==== Recorded information ====
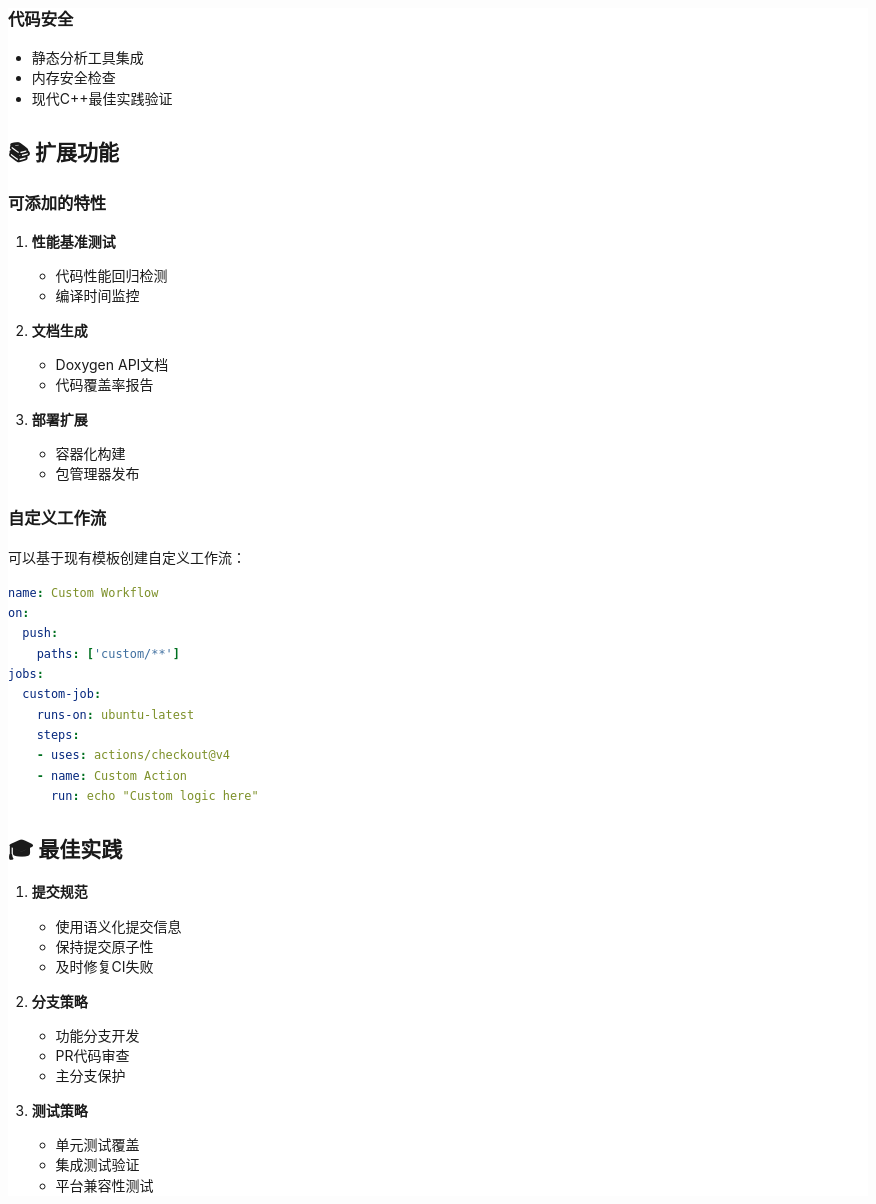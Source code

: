 ### 代码安全

- 静态分析工具集成
- 内存安全检查
- 现代C++最佳实践验证

## 📚 扩展功能

### 可添加的特性

1. **性能基准测试**
   - 代码性能回归检测
   - 编译时间监控

2. **文档生成**
   - Doxygen API文档
   - 代码覆盖率报告

3. **部署扩展**
   - 容器化构建
   - 包管理器发布

### 自定义工作流

可以基于现有模板创建自定义工作流：
```yaml
name: Custom Workflow
on:
  push:
    paths: ['custom/**']
jobs:
  custom-job:
    runs-on: ubuntu-latest
    steps:
    - uses: actions/checkout@v4
    - name: Custom Action
      run: echo "Custom logic here"
```

## 🎓 最佳实践

1. **提交规范**
   - 使用语义化提交信息
   - 保持提交原子性
   - 及时修复CI失败

2. **分支策略**
   - 功能分支开发
   - PR代码审查
   - 主分支保护

3. **测试策略**
   - 单元测试覆盖
   - 集成测试验证
   - 平台兼容性测试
====
Reproduce the data above verbatim, minus any images.

Source code

: ### 代码安全

- 静态分析工具集成
- 内存安全检查
- 现代C++最佳实践验证

## 📚 扩展功能

### 可添加的特性

1. **性能基准测试**
   - 代码性能回归检测
   - 编译时间监控

2. **文档生成**
   - Doxygen API文档
   - 代码覆盖率报告

3. **部署扩展**
   - 容器化构建
   - 包管理器发布

### 自定义工作流

可以基于现有模板创建自定义工作流：
```yaml
name: Custom Workflow
on:
  push:
    paths: ['custom/**']
jobs:
  custom-job:
    runs-on: ubuntu-latest
    steps:
    - uses: actions/checkout@v4
    - name: Custom Action
      run: echo "Custom logic here"
```

## 🎓 最佳实践

1. **提交规范**
   - 使用语义化提交信息
   - 保持提交原子性
   - 及时修复CI失败

2. **分支策略**
   - 功能分支开发
   - PR代码审查
   - 主分支保护

3. **测试策略**
   - 单元测试覆盖
   - 集成测试验证
   - 平台兼容性测试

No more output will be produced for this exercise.